Montaigne no defiende la costumbre de los indios, que también considera horrorosa, pero también advierte que no se puede olvidar la propia:
''Creo que es más bárbaro comerse a un hombre vivo que comérselo muerto''
De hecho, Crisipo y Zenón señalaban que no había inconveniente en que las personas usaran como quisieran de sus despojos, incluso como alimento. Por otro lado, refuerza su argumento recurriendo al ejemplo histórico del sitio de Alesia, donde los galos, sitiados por Julio César, decidieron alimentarse de los cuerpos de los ancianos, mujeres y otros considerados "inútiles para el combate".
Nos muestra una cita latina —Vascones, ut fama est, alimentis talibus usi produxere animas— proviene de Silio Itálico y alude a que los vascones (un antiguo pueblo íbero) "según la fama, prolongaron su vida con tales alimentos", es decir, recurriendo también al canibalismo en situaciones extremas.
Insiste Montaigne en que los pecados de los europeos son mucho peores y más cotidianos: la traición, la deslealtad, la tiranía y la crueldad. Por lo tanto, si bien podemos objetarlos por medio de la razón critica, nuestra persona es imposible que pueda objetarles. Las guerras de esos pueblos son "nobles y generosas", ya que no buscan conquistar ni expandirse, porque no padecen la avidez europea de más recursos o poder, viviendo aún en un estado de naturaleza abundante y equilibrada. No conocen ni títulos de propiedad privada ni la desigualdad económica: la posesión de bienes es comunal y natural. La guerra, por tanto, no está al servicio de la riqueza ni de la ambición, sino que se limita al valor y al honor. Por eso, incluso los prisioneros de guerra prefieren la muerte antes que traicionar la firmeza de su carácter o caer en el deshonor.

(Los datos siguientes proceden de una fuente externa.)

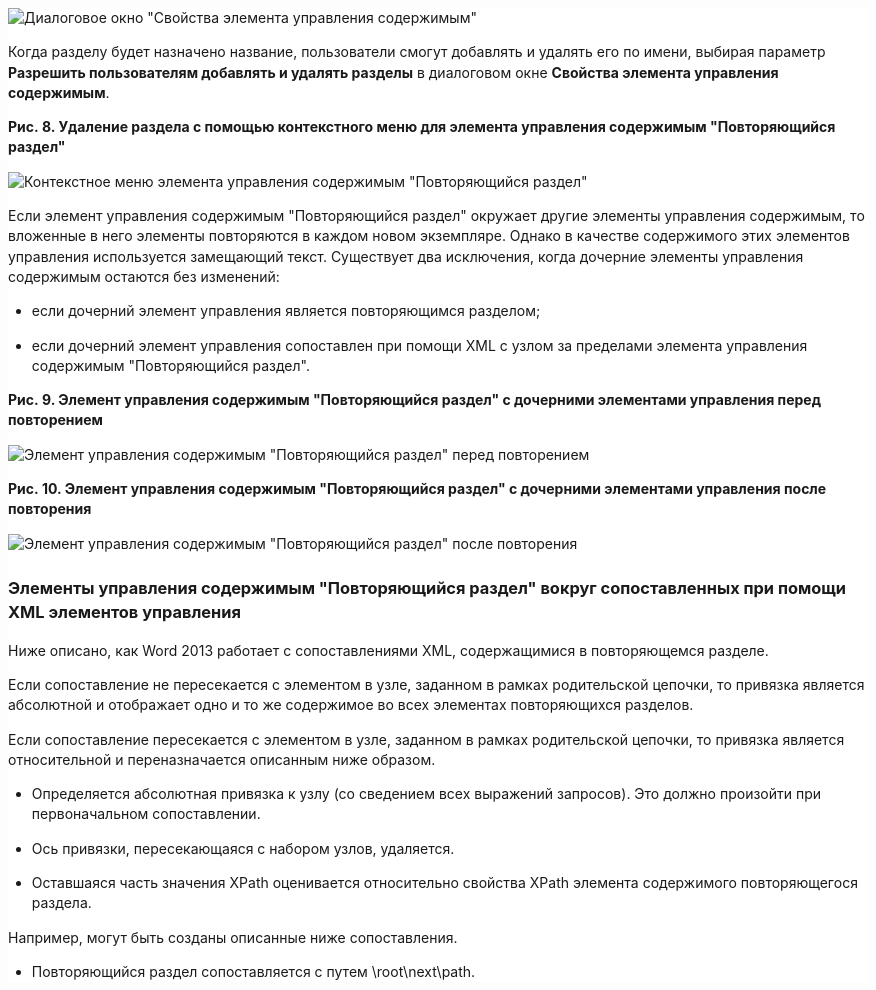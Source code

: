 ![Диалоговое окно "Свойства элемента управления содержимым"](media/DK2_WordCC_Fig07.jpg "Диалоговое окно \"Свойства элемента управления содержимым\"")
  
Когда разделу будет назначено название, пользователи смогут добавлять и удалять его по имени, выбирая параметр **Разрешить пользователям добавлять и удалять разделы** в диалоговом окне **Свойства элемента управления содержимым**. 
  
**Рис. 8. Удаление раздела с помощью контекстного меню для элемента управления содержимым "Повторяющийся раздел"**

![Контекстное меню элемента управления содержимым "Повторяющийся раздел"](media/DK2_WordCC_Fig08.jpg "Контекстное меню элемента управления содержимым \"Повторяющийся раздел\"")
  
Если элемент управления содержимым "Повторяющийся раздел" окружает другие элементы управления содержимым, то вложенные в него элементы повторяются в каждом новом экземпляре. Однако в качестве содержимого этих элементов управления используется замещающий текст. Существует два исключения, когда дочерние элементы управления содержимым остаются без изменений: 
  
- если дочерний элемент управления является повторяющимся разделом;
    
- если дочерний элемент управления сопоставлен при помощи XML с узлом за пределами элемента управления содержимым "Повторяющийся раздел".
    
**Рис. 9. Элемент управления содержимым "Повторяющийся раздел" с дочерними элементами управления перед повторением**

![Элемент управления содержимым "Повторяющийся раздел" перед повторением](media/DK2_WordCC_Fig09.jpg "Элемент управления содержимым \"Повторяющийся раздел\" перед повторением")
  
**Рис. 10. Элемент управления содержимым "Повторяющийся раздел" с дочерними элементами управления после повторения**

![Элемент управления содержимым "Повторяющийся раздел" после повторения](media/DK2_WordCC_Fig10.jpg "Элемент управления содержимым \"Повторяющийся раздел\" после повторения")
  
### <a name="repeating-section-content-controls-around-xml-mapped-controls"></a>Элементы управления содержимым "Повторяющийся раздел" вокруг сопоставленных при помощи XML элементов управления
<a name="WordCC_RepeatingSectionCCs"> </a>

Ниже описано, как Word 2013 работает с сопоставлениями XML, содержащимися в повторяющемся разделе.
  
Если сопоставление не пересекается с элементом в узле, заданном в рамках родительской цепочки, то привязка является абсолютной и отображает одно и то же содержимое во всех элементах повторяющихся разделов.
  
Если сопоставление пересекается с элементом в узле, заданном в рамках родительской цепочки, то привязка является относительной и переназначается описанным ниже образом.
  
- Определяется абсолютная привязка к узлу (со сведением всех выражений запросов). Это должно произойти при первоначальном сопоставлении.
    
- Ось привязки, пересекающаяся с набором узлов, удаляется.
    
- Оставшаяся часть значения XPath оценивается относительно свойства XPath элемента содержимого повторяющегося раздела.
    
Например, могут быть созданы описанные ниже сопоставления.
  
- Повторяющийся раздел сопоставляется с путем \root\next\path.
    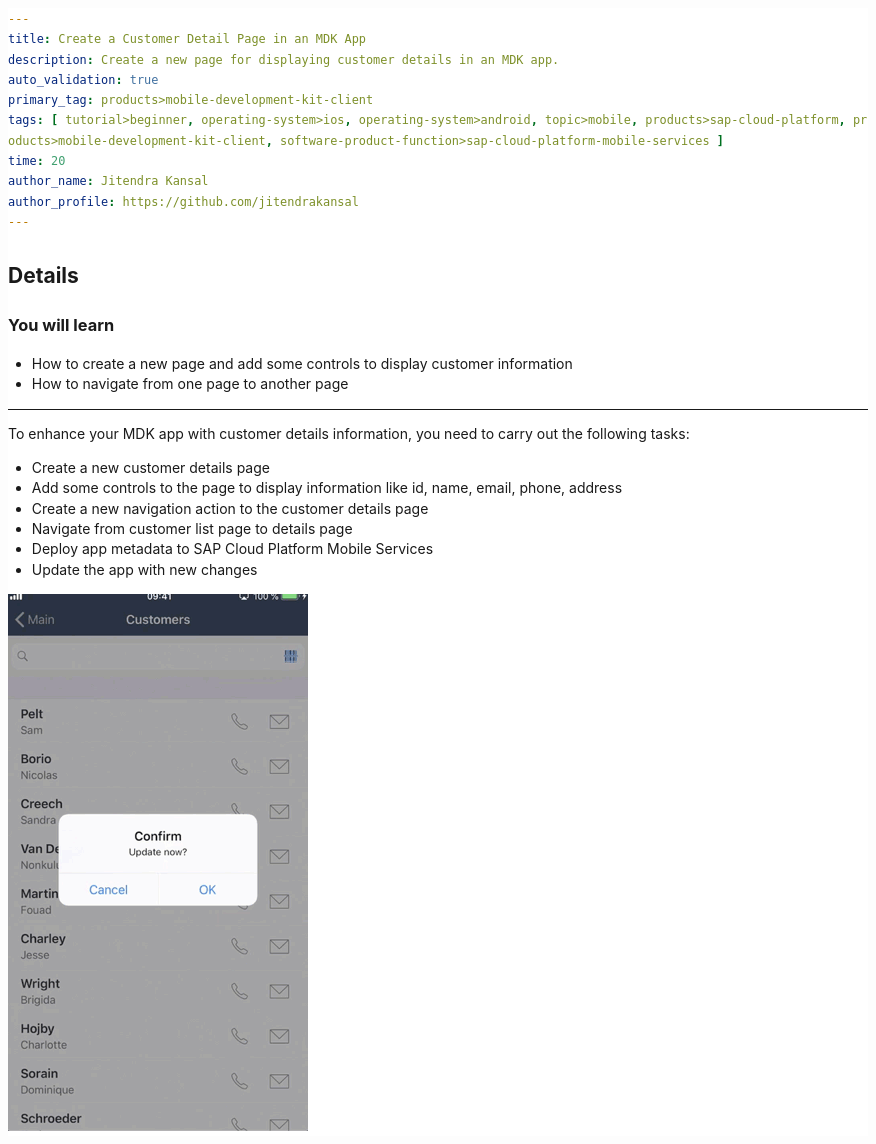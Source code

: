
 ```yaml
---
title: Create a Customer Detail Page in an MDK App
description: Create a new page for displaying customer details in an MDK app.
auto_validation: true
primary_tag: products>mobile-development-kit-client
tags: [ tutorial>beginner, operating-system>ios, operating-system>android, topic>mobile, products>sap-cloud-platform, products>mobile-development-kit-client, software-product-function>sap-cloud-platform-mobile-services ]
time: 20
author_name: Jitendra Kansal
author_profile: https://github.com/jitendrakansal
---
```


## Details
### You will learn
  - How to create a new page and add some controls to display customer information
  - How to navigate from one page to another page

---

To enhance your MDK app with customer details information, you need to carry out the following tasks:

*  Create a new customer details page
*  Add some controls to the page to display information like id, name, email, phone, address
*  Create a new navigation action to the customer details page
*  Navigate from customer list page to details page
*  Deploy app metadata to SAP Cloud Platform Mobile Services
*  Update the app with new changes

![MDK](img_1.gif)
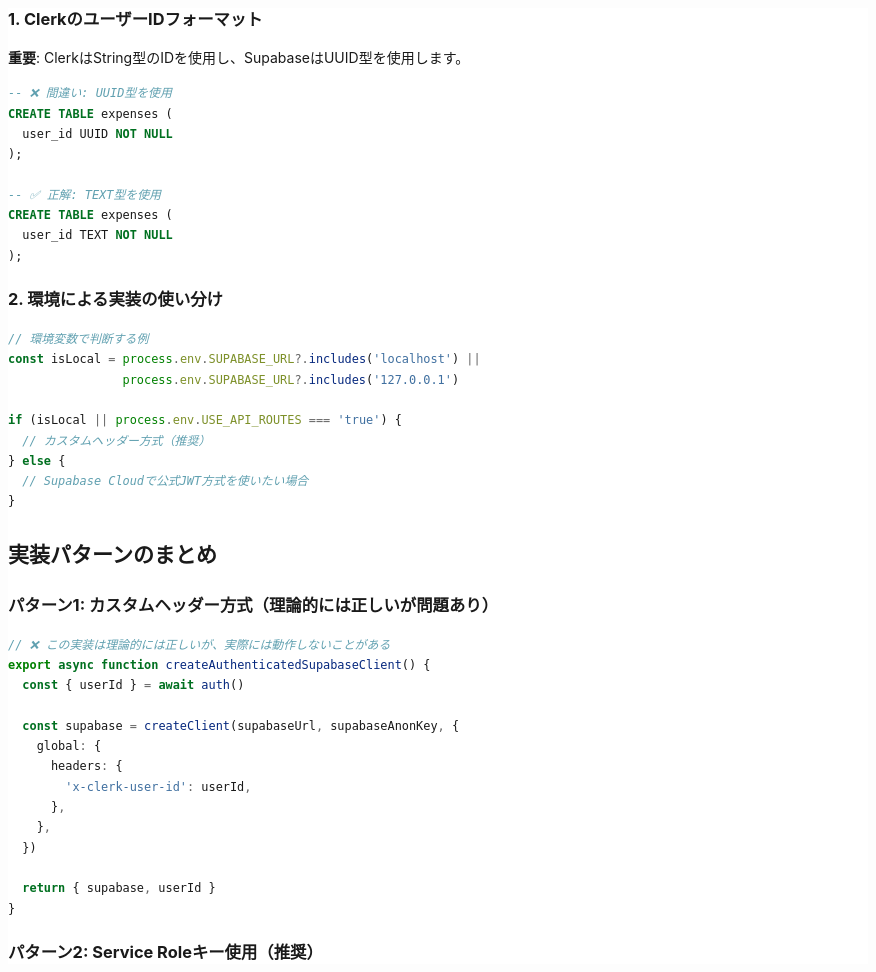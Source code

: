 ### 1. ClerkのユーザーIDフォーマット
 
**重要**: ClerkはString型のIDを使用し、SupabaseはUUID型を使用します。
 
```sql
-- ❌ 間違い: UUID型を使用
CREATE TABLE expenses (
  user_id UUID NOT NULL
);
 
-- ✅ 正解: TEXT型を使用
CREATE TABLE expenses (
  user_id TEXT NOT NULL
);
```
 
### 2. 環境による実装の使い分け
 
```typescript
// 環境変数で判断する例
const isLocal = process.env.SUPABASE_URL?.includes('localhost') ||
                process.env.SUPABASE_URL?.includes('127.0.0.1')
 
if (isLocal || process.env.USE_API_ROUTES === 'true') {
  // カスタムヘッダー方式（推奨）
} else {
  // Supabase Cloudで公式JWT方式を使いたい場合
}
```
 
## 実装パターンのまとめ
 
### パターン1: カスタムヘッダー方式（理論的には正しいが問題あり）
 
```typescript
// ❌ この実装は理論的には正しいが、実際には動作しないことがある
export async function createAuthenticatedSupabaseClient() {
  const { userId } = await auth()
  
  const supabase = createClient(supabaseUrl, supabaseAnonKey, {
    global: {
      headers: {
        'x-clerk-user-id': userId,
      },
    },
  })
  
  return { supabase, userId }
}
```
 
### パターン2: Service Roleキー使用（推奨）
 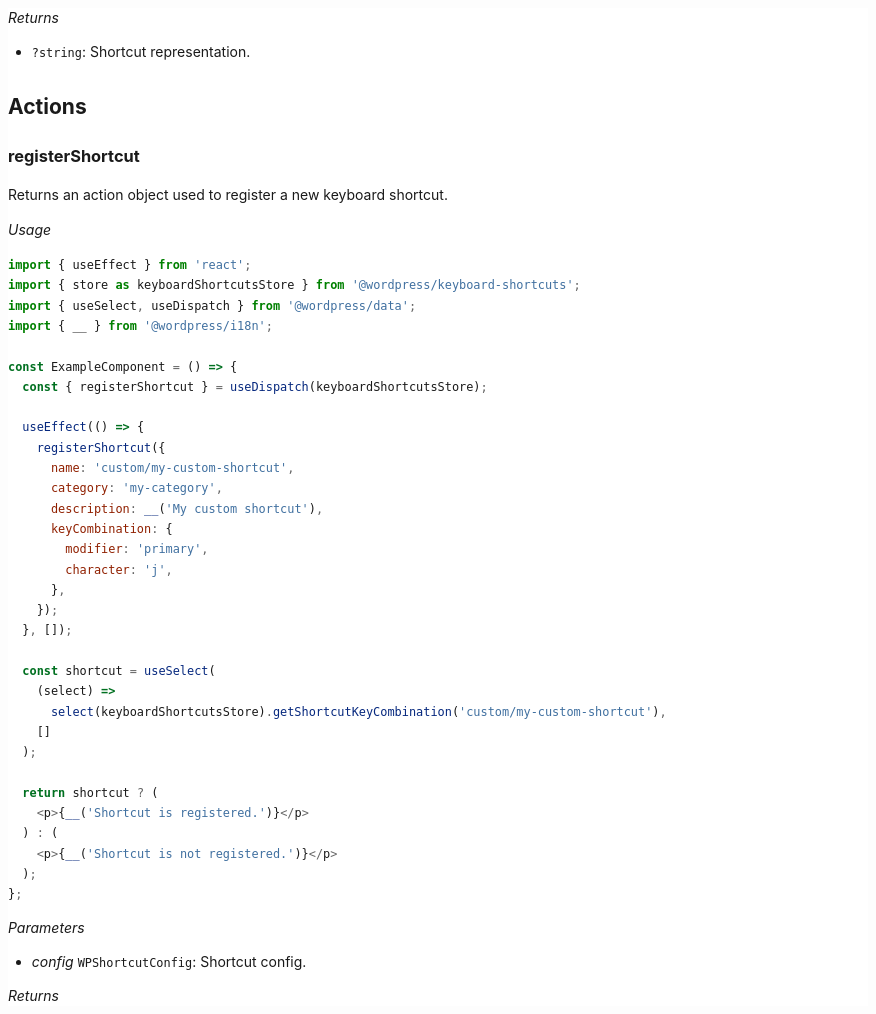 _Returns_

- `?string`: Shortcut representation.



## Actions



### registerShortcut

Returns an action object used to register a new keyboard shortcut.

_Usage_

```js
import { useEffect } from 'react';
import { store as keyboardShortcutsStore } from '@wordpress/keyboard-shortcuts';
import { useSelect, useDispatch } from '@wordpress/data';
import { __ } from '@wordpress/i18n';

const ExampleComponent = () => {
  const { registerShortcut } = useDispatch(keyboardShortcutsStore);

  useEffect(() => {
    registerShortcut({
      name: 'custom/my-custom-shortcut',
      category: 'my-category',
      description: __('My custom shortcut'),
      keyCombination: {
        modifier: 'primary',
        character: 'j',
      },
    });
  }, []);

  const shortcut = useSelect(
    (select) =>
      select(keyboardShortcutsStore).getShortcutKeyCombination('custom/my-custom-shortcut'),
    []
  );

  return shortcut ? (
    <p>{__('Shortcut is registered.')}</p>
  ) : (
    <p>{__('Shortcut is not registered.')}</p>
  );
};
```

_Parameters_

- _config_ `WPShortcutConfig`: Shortcut config.

_Returns_

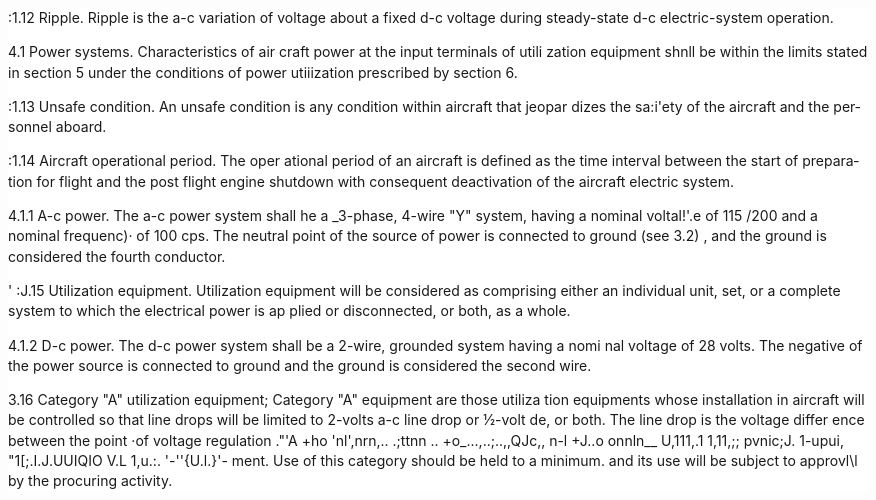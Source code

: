 :1.12 Ripple. Ripple is the a-c variation of voltage about a fixed d-c voltage during steady-state d-c electric-system operation. 

  4.1 Power systems. Characteristics of air­
craft power at the input terminals of utili­
zation equipment shnll be within the limits 
stated in section 5 under the conditions of 
power utiiization prescribed by section 6. 

   :1.13 Unsafe condition. An unsafe condition 
is any condition within aircraft that jeopar­
dizes the sa:i'ety of the aircraft and the per­
sonnel aboard. 

   :1.14 Aircraft operational period. The oper­
ational period of an aircraft is defined as the 
time interval between the start of prepara­
tion for flight and the post flight engine 
shutdown with consequent deactivation of 
the aircraft electric system. 

  4.1.1 A-c power. The a-c power system shall 
he a _3-phase, 4-wire "Y" system, having a 
nominal voltal!'.e of 115 /200 and a nominal 
frequenc)· of 100 cps. The neutral point of the 
source of power is connected to ground (see 
3.2) , and the ground is considered the fourth 
conductor. 

 ' :J.15 Utilization equipment. Utilization 
equipment will be considered as comprising 
either an individual unit, set, or a complete 
system to which the electrical power is ap­
plied or disconnected, or both, as a whole. 

   4.1.2 D-c power. The d-c power system shall 
be a 2-wire, grounded system having a nomi­
nal voltage of 28 volts. The negative of the 
power source is connected to ground and the 
ground is considered the second wire. 

  3.16 Category "A" utilization equipment; 
Category "A" equipment are those utiliza­
tion equipments whose installation in aircraft 
will be controlled so that line drops will be 
limited to 2-volts a-c line drop or ½-volt de, 
or both. The line drop is the voltage differ­
ence between the point ·of voltage regulation 
."'A +ho 'nl'\,nrn,.. .;ttnn 
                  .. +o_...,..;..,,QJc,, n-l +J..o onnln__ 
U,111,.1 
    1,11,;; pvnic;J. 1-upui, "1[;.I.J.UUIQIO 
                              V.L 1,u.:. '-''{U.l.}'-
ment. Use of this category should be held to 
a minimum. and its use will be subject to 
approvl\l by the procuring activity.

Tomando como ejemplo a los húngaros —a quienes presenta como belicosos pero nobles en la guerra—, enfatiza que la verdadera victoria no radica en la humillación o destrucción del enemigo, sino en reducirlo a la aceptación de la superioridad del vencedor, y que una vez obtenida esta confesión, lo digno es perdonar y dejar libre, sin exigir rescates ni ejercer más violencia.
Este comportamiento lo contrasta con el de las costumbres europeas —implícitamente— que suelen abusar de la victoria y humillar o aniquilar al vencido. Para Montaigne, la fuerza física y la destreza técnica (como la esgrima o el combate cuerpo a cuerpo) son cualidades inferiores, externas, incluso mecánicas. No constituyen en sí mismas el verdadero mérito o valor.
El auténtico coraje y la virtud están en el ánimo, en el corazón, en la voluntad firme y constante, no en la brutalidad ni en el instinto. En esta línea de pensamiento, la valentía no es una cuestión de músculo o de habilidad técnica, sino de dignidad moral y fortaleza interior, aquella que no se doblega ni busca venganza desmedida, sino que sabe detenerse con justicia y moderación.
Conclusión
En los capítulos XXI al XXX de los Ensayos, Montaigne profundiza en la fragilidad de la naturaleza humana, la vanidad de nuestras certezas y la necesidad de vivir conforme a la moderación y la libertad interior. A través de relatos históricos, ejemplos cotidianos y observaciones personales, desmonta las pretensiones del saber absoluto, critica las crueldades justificadas por la costumbre y pone en duda la superioridad moral de su tiempo. Así, emerge una ética del escepticismo práctico: no se trata de no creer en nada, sino de sospechar de todo lo que se impone sin reflexión.